The researchers say that this is often the result of a policy focus on budget deficit reduction over healthcare, or the funnelling of finance back into international reserves - all macroeconomic targets set by IMF conditions.

The authors of the new study, published in the journal Social Science and Medicine, say their findings show that the IMF "impedes progress toward the attainment of universal health coverage", and that - under direct IMF tutelage - West African countries underfunded their health systems.

"The IMF proclaims it strengthens health systems as part of its lending programs," said lead author Thomas Stubbs, from Cambridge's Department of Sociology. "Yet, inappropriate policy design in IMF programmes has impeded the development of public health systems in the region over the past two decades."

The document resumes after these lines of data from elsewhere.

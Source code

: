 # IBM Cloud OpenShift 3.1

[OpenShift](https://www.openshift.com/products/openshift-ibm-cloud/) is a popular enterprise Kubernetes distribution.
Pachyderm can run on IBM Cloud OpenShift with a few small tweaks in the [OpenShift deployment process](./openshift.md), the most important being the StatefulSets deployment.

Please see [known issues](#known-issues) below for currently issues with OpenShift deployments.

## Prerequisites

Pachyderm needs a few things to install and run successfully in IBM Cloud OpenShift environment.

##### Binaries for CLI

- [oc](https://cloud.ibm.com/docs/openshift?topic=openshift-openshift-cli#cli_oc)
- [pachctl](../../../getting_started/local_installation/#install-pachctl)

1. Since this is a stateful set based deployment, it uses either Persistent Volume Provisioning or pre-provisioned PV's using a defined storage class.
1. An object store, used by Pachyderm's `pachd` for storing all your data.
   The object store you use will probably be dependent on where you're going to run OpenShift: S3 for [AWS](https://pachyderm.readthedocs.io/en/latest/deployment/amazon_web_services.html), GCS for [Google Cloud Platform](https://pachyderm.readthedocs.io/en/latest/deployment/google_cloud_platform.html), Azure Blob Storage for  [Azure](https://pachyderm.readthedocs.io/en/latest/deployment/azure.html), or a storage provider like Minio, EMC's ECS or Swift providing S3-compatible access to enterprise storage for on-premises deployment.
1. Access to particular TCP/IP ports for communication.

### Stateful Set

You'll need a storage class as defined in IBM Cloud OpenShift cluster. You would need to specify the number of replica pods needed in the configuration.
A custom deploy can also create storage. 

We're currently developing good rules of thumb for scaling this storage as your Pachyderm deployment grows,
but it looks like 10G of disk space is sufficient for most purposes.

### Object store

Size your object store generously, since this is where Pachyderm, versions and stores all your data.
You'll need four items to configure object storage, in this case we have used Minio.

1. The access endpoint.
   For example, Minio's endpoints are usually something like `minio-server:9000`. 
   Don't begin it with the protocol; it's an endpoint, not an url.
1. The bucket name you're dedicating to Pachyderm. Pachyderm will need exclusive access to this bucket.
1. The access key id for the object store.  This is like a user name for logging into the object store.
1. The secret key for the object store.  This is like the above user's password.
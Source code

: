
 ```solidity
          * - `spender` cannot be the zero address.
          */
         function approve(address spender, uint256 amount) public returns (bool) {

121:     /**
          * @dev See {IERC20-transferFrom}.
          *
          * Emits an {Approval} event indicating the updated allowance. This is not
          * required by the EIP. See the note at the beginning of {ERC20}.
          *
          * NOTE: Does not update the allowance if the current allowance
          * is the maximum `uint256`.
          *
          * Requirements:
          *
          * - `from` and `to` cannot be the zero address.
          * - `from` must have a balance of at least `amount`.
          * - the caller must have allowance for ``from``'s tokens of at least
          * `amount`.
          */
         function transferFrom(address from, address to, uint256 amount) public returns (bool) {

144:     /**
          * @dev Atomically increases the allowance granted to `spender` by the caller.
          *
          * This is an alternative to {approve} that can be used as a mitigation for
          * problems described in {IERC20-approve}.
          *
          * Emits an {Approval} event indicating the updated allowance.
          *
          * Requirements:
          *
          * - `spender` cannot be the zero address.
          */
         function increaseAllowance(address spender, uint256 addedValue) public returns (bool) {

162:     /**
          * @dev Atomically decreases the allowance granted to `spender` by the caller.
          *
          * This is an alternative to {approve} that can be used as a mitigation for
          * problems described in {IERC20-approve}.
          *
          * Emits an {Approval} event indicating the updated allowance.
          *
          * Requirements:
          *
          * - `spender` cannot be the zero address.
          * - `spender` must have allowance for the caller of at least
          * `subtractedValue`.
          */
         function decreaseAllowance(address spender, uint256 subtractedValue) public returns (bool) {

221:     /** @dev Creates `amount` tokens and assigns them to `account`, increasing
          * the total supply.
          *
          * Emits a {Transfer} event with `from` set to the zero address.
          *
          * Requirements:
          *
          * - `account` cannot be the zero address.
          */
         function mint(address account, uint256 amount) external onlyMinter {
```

A growing number of IMF loans to West Africa now include social spending targets to ensure that spending on health, education and other priorities are protected. These are not binding, however, and the study found that fewer than half are actually met.

"Stringent IMF-mandated austerity measures explain part of this trend," said Stubbs. "As countries engage in fiscal belt-tightening to meet the IMF's macroeconomic targets, few funds are left for maintaining health spending at adequate levels."

The study also shows that the 16 West African countries experienced a combined total of 211 years with IMF conditions between 1995 and 2014. Some 45% of these included conditions stipulating layoffs or caps on public-sector recruitment and limits to the wage bill.

The researchers uncovered correspondence from national governments to the IMF arguing that imposed conditions are hindering recruitment of healthcare staff, something they found was often borne out by World Health Organisation (WHO) data. For example:

* In 2004, Cabo Verde told the IMF that meeting their fiscal targets would interrupt recruitment of new doctors. The country later reported to the WHO a 48% reduction in physician numbers between 2004 and 2006.

* In 2005, a series of IMF conditions aimed to reduce Ghana's public sector wage bill. The Ghanaian Minister of Finance wrote to the IMF that "at the current level of remuneration, the civil service is losing highly productive employees, particularly in the health sector". Wage ceilings remained until late-2006, and the number of physicians in Ghana halved.

"IMF-supported reforms have stopped many African countries hiring, retaining or paying healthcare staff properly," said co-author Alexander Kentikelenis, based at the University of Oxford.

"Macroeconomic targets set by the IMF - for example, on budget deficit reduction - crowd out health concerns, so governments do not adequately invest in health."

The IMF's extended presence in West Africa - on average 13 out of 20 years per country - has caused considerable controversy among public health practitioners, say the researchers.

"While critics stress inappropriate or dogmatic policy design that undermines health system development, the IMF has argued its reforms bolster health policy," said Stubbs.

"We show that the IMF has undermined health systems - a legacy of neglect that affects West Africa's progress towards achieving universal health coverage, a key objective of the United Nation's Sustainable Development Goals."